This book has developed the first rigorous, comparative, and empirically documented theory of the origins and operation of authoritarian coercive institutions. Coercion is central to theories of the state and to our intuitive understanding of dictatorship, yet political scientists have largely overlooked the variation that exists across the institutions that manage domestic surveillance, repression, and violence. The strategies of repression and patterns of violence that these regimes employ also differ in ways not fully explainable by existing theories. Simply put, authoritarian coercive institutions are not all alike, and neither is the violence that they produce. Today, when political developments in non-democratic regimes shape the fate of billions of individuals and shift the contours of global politics, it is important to understand why.

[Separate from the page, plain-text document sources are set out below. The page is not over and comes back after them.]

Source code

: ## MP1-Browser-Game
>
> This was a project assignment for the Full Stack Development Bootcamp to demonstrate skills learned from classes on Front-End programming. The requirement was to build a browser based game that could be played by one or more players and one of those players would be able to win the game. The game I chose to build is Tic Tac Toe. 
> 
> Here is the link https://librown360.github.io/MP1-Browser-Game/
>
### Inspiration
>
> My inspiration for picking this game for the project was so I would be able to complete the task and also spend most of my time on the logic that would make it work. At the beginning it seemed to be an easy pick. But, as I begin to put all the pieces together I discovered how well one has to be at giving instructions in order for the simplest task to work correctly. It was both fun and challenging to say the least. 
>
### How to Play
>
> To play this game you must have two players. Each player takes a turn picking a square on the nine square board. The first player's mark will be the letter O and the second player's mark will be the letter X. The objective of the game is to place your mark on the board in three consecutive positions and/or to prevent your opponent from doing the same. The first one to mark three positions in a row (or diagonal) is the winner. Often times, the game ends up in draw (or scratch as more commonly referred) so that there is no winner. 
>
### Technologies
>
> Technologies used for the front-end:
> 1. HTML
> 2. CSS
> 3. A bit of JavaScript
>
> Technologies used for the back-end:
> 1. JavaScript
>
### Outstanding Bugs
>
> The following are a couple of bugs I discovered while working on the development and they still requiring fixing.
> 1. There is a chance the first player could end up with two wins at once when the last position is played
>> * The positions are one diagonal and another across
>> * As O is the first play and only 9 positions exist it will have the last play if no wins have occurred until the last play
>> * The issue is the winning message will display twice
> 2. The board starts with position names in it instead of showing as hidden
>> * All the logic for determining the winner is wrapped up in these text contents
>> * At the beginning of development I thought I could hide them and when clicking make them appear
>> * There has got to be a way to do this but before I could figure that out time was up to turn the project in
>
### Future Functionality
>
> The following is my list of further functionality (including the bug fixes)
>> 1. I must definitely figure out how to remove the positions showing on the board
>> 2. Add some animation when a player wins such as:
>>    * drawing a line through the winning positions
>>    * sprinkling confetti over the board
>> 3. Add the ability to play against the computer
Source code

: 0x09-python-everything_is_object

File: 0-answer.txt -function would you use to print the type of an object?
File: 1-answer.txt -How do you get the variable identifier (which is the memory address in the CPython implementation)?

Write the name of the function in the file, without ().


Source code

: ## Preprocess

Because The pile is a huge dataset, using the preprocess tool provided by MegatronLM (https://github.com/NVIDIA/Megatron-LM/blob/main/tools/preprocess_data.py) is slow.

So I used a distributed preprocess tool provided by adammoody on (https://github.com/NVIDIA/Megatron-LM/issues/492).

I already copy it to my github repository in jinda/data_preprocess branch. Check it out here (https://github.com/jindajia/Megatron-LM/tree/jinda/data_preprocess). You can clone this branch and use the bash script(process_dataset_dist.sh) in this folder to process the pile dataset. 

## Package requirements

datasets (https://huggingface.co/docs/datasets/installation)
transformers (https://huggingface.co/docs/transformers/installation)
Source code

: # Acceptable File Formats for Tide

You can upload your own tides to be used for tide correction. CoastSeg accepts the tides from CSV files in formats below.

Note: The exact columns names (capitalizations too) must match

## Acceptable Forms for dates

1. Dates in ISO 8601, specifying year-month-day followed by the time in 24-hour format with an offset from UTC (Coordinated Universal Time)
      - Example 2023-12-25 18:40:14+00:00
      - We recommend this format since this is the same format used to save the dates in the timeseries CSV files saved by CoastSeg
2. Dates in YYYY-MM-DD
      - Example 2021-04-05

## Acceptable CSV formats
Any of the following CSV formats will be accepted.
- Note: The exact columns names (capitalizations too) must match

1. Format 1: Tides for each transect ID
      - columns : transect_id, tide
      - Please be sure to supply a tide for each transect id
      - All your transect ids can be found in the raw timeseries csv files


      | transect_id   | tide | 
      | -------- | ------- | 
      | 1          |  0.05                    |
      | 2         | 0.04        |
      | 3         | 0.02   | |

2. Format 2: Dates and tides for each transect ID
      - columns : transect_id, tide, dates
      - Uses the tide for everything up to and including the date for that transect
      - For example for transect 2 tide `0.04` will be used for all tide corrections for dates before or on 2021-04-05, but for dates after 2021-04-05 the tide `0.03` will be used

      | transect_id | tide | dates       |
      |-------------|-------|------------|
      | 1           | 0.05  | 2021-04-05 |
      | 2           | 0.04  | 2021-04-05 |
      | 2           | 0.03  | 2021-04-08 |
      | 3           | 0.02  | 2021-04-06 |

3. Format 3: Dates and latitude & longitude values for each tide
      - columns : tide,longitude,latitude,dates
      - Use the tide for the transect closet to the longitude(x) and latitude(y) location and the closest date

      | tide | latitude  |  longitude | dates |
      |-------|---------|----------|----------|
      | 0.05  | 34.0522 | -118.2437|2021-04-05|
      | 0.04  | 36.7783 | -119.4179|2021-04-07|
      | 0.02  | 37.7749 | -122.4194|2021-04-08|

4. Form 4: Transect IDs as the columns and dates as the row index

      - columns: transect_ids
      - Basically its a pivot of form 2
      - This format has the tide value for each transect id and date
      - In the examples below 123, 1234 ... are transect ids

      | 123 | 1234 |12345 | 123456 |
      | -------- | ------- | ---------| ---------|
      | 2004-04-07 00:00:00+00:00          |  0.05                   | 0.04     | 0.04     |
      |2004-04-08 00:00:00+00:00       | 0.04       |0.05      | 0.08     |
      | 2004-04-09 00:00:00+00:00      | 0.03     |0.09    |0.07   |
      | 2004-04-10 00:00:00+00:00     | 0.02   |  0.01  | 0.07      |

This concluding chapter briefly reviews the main findings of the book, draws out the implications of the work for scholarship and policy, and identifies questions raised by the findings that suggest directions for future research.

MAIN FINDINGS

The first half of this book examined the origins of coercive institutions, and explored the reasons for variations in their structure and social composition. It posited that autocrats face a “coercive dilemma”: a fundamental tradeoff between optimizing their internal security apparatus to deal with a popular threat, or coup-proofing it to defend against elite rivals. Coup-proofing against elite threats typically creates an internally fragmented security force, drawn from narrow and exclusive segments of society. Managing popular unrest, on the other hand, calls for a unitary, non-fragmented apparatus with broadly embedded, socially inclusive intelligence networks. Chapters 3, 4, and 5 demonstrated that autocrats construct coercive institutions based on whichever threat they perceive to be dominant at the time they come to power. Institutional inheritance and external influence are not immaterial, but they are rarely, if ever, decisive when it comes to coercive institutional design – not surprising since the fate of the autocrat himself rests on the performance of these institutions.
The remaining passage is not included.